The pecking order among the pages was no longer malleable. Hephaestion was at the top, with Alexander – he had no authority of his own, but Alexander would always back him, and the rest of us had learned to avoid open conflict. On the other hand, while I had been on my father’s estates, my ribs knitting back together, my arms healing, Hephaestion had changed for the worse – he no longer stood up for the other pages against Alexander. I suspect they’d been lovers since they knew how to do it, but they were thicker than thieves after the hunting camp. Inseparable.
I was a distant third. I was not handsome, and that counted against me with Alexander. But like Black Cleitus, whose loyalty was beyond question, I had special rank, and no other page could touch me.
After us came the best of the other boys – Perdiccus, Amyntas, Philip the Red – by now all leaders in their own right, with their own troops of cavalry. Cassander, Antipater’s son, was there – a useless twit then and now – and Marsysas, who even as a young man played the lyre and wrote better poetry than we did; nor was his sword hand light. Indeed, even Cassander – the best of the worst, if you like – was a fair fighter, the sort of man that troopers could follow in a pinch, with a rough sense of humour and a good way with hunting dogs.
Then there was a pack of younger men and boys – the youngest was ten or eleven, and we treated them like slaves, for the most part, while trying to win their devotion at the same time, as older boys do to younger the world over. It was good practice for leadership – for war. Everything we did was practice for war.

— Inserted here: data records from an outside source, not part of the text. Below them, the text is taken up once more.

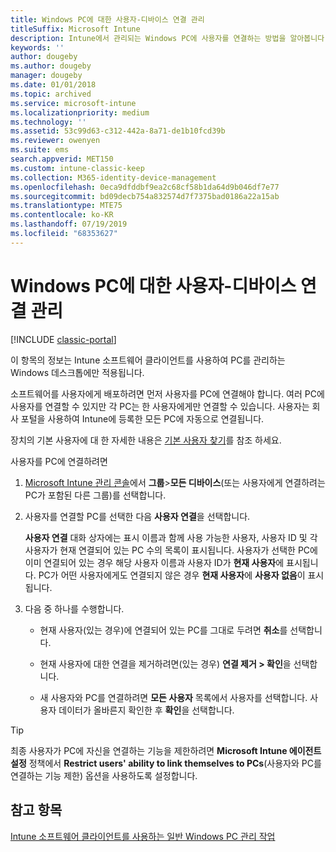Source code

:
 ```yaml
---
title: Windows PC에 대한 사용자-디바이스 연결 관리
titleSuffix: Microsoft Intune
description: Intune에서 관리되는 Windows PC에 사용자를 연결하는 방법을 알아봅니다.
keywords: ''
author: dougeby
ms.author: dougeby
manager: dougeby
ms.date: 01/01/2018
ms.topic: archived
ms.service: microsoft-intune
ms.localizationpriority: medium
ms.technology: ''
ms.assetid: 53c99d63-c312-442a-8a71-de1b10fcd39b
ms.reviewer: owenyen
ms.suite: ems
search.appverid: MET150
ms.custom: intune-classic-keep
ms.collection: M365-identity-device-management
ms.openlocfilehash: 0eca9dfddbf9ea2c68cf58b1da64d9b046df7e77
ms.sourcegitcommit: bd09decb754a832574d7f7375bad0186a22a15ab
ms.translationtype: MTE75
ms.contentlocale: ko-KR
ms.lasthandoff: 07/19/2019
ms.locfileid: "68353627"
---
```

# <a name="manage-user-device-linking-for-windows-pcs"></a>Windows PC에 대한 사용자-디바이스 연결 관리

[!INCLUDE [classic-portal](includes/classic-portal.md)]

이 항목의 정보는 Intune 소프트웨어 클라이언트를 사용하여 PC를 관리하는 Windows 데스크톱에만 적용됩니다. 

소프트웨어를 사용자에게 배포하려면 먼저 사용자를 PC에 연결해야 합니다. 여러 PC에 사용자를 연결할 수 있지만 각 PC는 한 사용자에게만 연결할 수 있습니다. 사용자는 회사 포털을 사용하여 Intune에 등록한 모든 PC에 자동으로 연결됩니다.

장치의 기본 사용자에 대 한 자세한 내용은 [기본 사용자 찾기](find-primary-user.md)를 참조 하세요.

사용자를 PC에 연결하려면

1. [Microsoft Intune 관리 콘솔](https://manage.microsoft.com/)에서 **그룹**&gt;**모든 디바이스**(또는 사용자에게 연결하려는 PC가 포함된 다른 그룹)를 선택합니다.

2. 사용자를 연결할 PC를 선택한 다음 **사용자 연결**을 선택합니다.

   **사용자 연결** 대화 상자에는 표시 이름과 함께 사용 가능한 사용자, 사용자 ID 및 각 사용자가 현재 연결되어 있는 PC 수의 목록이 표시됩니다. 사용자가 선택한 PC에 이미 연결되어 있는 경우 해당 사용자 이름과 사용자 ID가 **현재 사용자**에 표시됩니다. PC가 어떤 사용자에게도 연결되지 않은 경우 **현재 사용자**에 **사용자 없음**이 표시됩니다.

3. 다음 중 하나를 수행합니다.

   - 현재 사용자(있는 경우)에 연결되어 있는 PC를 그대로 두려면 **취소**를 선택합니다.

   - 현재 사용자에 대한 연결을 제거하려면(있는 경우) <strong>연결 제거 **&gt;** 확인</strong>을 선택합니다.

   - 새 사용자와 PC를 연결하려면 **모든 사용자** 목록에서 사용자를 선택합니다. 사용자 데이터가 올바른지 확인한 후 **확인**을 선택합니다.

> [!TIP]
> 최종 사용자가 PC에 자신을 연결하는 기능을 제한하려면 **Microsoft Intune 에이전트 설정** 정책에서 **Restrict users' ability to link themselves to PCs**(사용자와 PC를 연결하는 기능 제한) 옵션을 사용하도록 설정합니다.

## <a name="see-also"></a>참고 항목

[Intune 소프트웨어 클라이언트를 사용하는 일반 Windows PC 관리 작업](common-windows-pc-management-tasks-with-the-microsoft-intune-computer-client.md)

At any rate, we were fighting unarmed in the palaestra – a cool spring morning, all of us oiled, naked and trying to pretend we weren’t cold.
I went up against Amyntas. I never tried – oh, Zeus, it hurts more to tell this than to tell of being tortured. I never even tried. I basically lay down and let him pin me.
No one said a thing. Because by then, I’d done it fifty times. In fact, I remember Alexander smiling at me.
But after we’d had a bite of bread moistened in wine, while Alexander and Hephaestion were fighting like desperate men – and by then we had seventeen-year-old bodies and a lot of muscle – Aristotle came and put a hand on my shoulder.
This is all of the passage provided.